On Wednesday, November 13, 2002, at 03:58  PM, Rich Morin wrote:

At 8:45 PM -0500 11/12/02, John Gruber wrote:
Even Apple admits that they expect only 20 percent of the Mac user
base to be running OS X by the end of 2002. It could be quite a long
time before that number gets to 50.
There are ~25 million Macs out there.  20% of this is ~5 million.  If
Apple sells ~5 million Macs in 2003 (all running OSX) and another 10%
of the existing base switch over, you have ~50% by the end of 2003.
Eh? 5M new Macs, all on OS X, brings the ratio to 10M OS X, 20M MacOS. Then 10% or the existing base is 2.5M, which would bring it to 12.5M OS X, 17.5M MacOS. That's still only 41.7% for OS X.

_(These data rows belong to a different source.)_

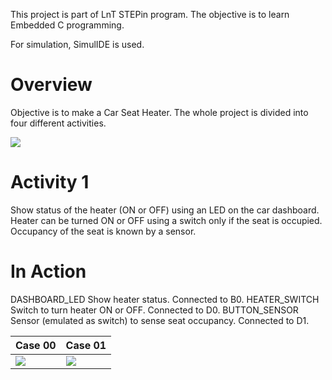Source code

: This project is part of LnT STEPin program. The objective is to learn Embedded C programming.

For simulation, SimulIDE is used.

# Overview
Objective is to make a Car Seat Heater. The whole project is divided into four different activities.


<img src="https://user-images.githubusercontent.com/86160630/126757412-35739259-3b69-46ac-a710-41c532277fce.png">


# Activity 1
Show status of the heater (ON or OFF) using an LED on the car dashboard.
Heater can be turned ON or OFF using a switch only if the seat is occupied.
Occupancy of the seat is known by a sensor.
# In Action
DASHBOARD_LED
Show heater status.
Connected to B0.
HEATER_SWITCH
Switch to turn heater ON or OFF.
Connected to D0.
BUTTON_SENSOR
Sensor (emulated as switch) to sense seat occupancy.
Connected to D1.


| Case 00 | Case 01 |
|---------|---------|
|<img src="https://user-images.githubusercontent.com/86160630/126757023-7dface46-afce-44c6-9624-395222b5beca.png">|<img src="https://user-images.githubusercontent.com/86160630/126757655-7cd6781f-0b19-4737-831a-87a1064c9bee.png">|
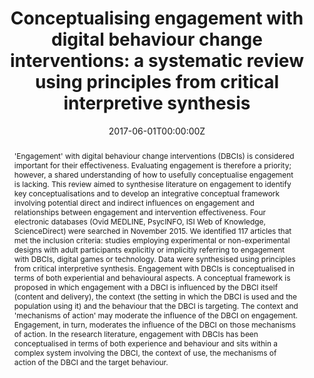 ---
abstract: "'Engagement' with digital behaviour change interventions (DBCIs) is considered important for their effectiveness. Evaluating engagement is therefore a priority; however, a shared understanding of how to usefully conceptualise engagement is lacking. This review aimed to synthesise literature on engagement to identify key conceptualisations and to develop an integrative conceptual framework involving potential direct and indirect influences on engagement and relationships between engagement and intervention effectiveness. Four electronic databases (Ovid MEDLINE, PsycINFO, ISI Web of Knowledge, ScienceDirect) were searched in November 2015. We identified 117 articles that met the inclusion criteria: studies employing experimental or non-experimental designs with adult participants explicitly or implicitly referring to engagement with DBCIs, digital games or technology. Data were synthesised using principles from critical interpretive synthesis. Engagement with DBCIs is conceptualised in terms of both experiential and behavioural aspects. A conceptual framework is proposed in which engagement with a DBCI is influenced by the DBCI itself (content and delivery), the context (the setting in which the DBCI is used and the population using it) and the behaviour that the DBCI is targeting. The context and 'mechanisms of action' may moderate the influence of the DBCI on engagement. Engagement, in turn, moderates the influence of the DBCI on those mechanisms of action. In the research literature, engagement with DBCIs has been conceptualised in terms of both experience and behaviour and sits within a complex system involving the DBCI, the context of use, the mechanisms of action of the DBCI and the target behaviour."
authors: 
- Olga Perski
- Ann Blandford
- Robert West
- Susan Michie
date: "2017-06-01T00:00:00Z"
doi: ""
featured: false
image:
  caption: ""
  focal_point: ""
  preview_only: false
projects: []
publication: Translational Behavioral Medicine, 7(2), 35-36
publication_short: ""
publication_types:
- "2"
publishDate: ""
slides: ""
summary: ""
tags:
- Source Themes
title: "Conceptualising engagement with digital behaviour change interventions: a systematic review using principles from critical interpretive synthesis"
url_code: ""
url_dataset: ""
url_pdf: "https://academic.oup.com/tbm/article/7/2/254/4563238"
url_poster: ""
url_project: ""
url_slides: ""
url_source: ""
url_video: ""
---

However, I'm generally optimistic about it - I'm guessing that most of the MacOS users are in one of the following categories:

1) People who can't upgrade hardware or software for various reasons, so they keep a "static" system which doesn't need (and can't get anymore) much support

2) High-end users who are dying to switch, but need to wait until their software is properly supported, or until they can properly do a massive switchover of technologies in their business

There are doubtless some people who stick with MacOS because they just like it better, but I bet there aren't very many of them.

Anyway, where does that 20% figure from Apple come from? That seems low to me, but maybe it reflects a bunch of machines in school labs and so on?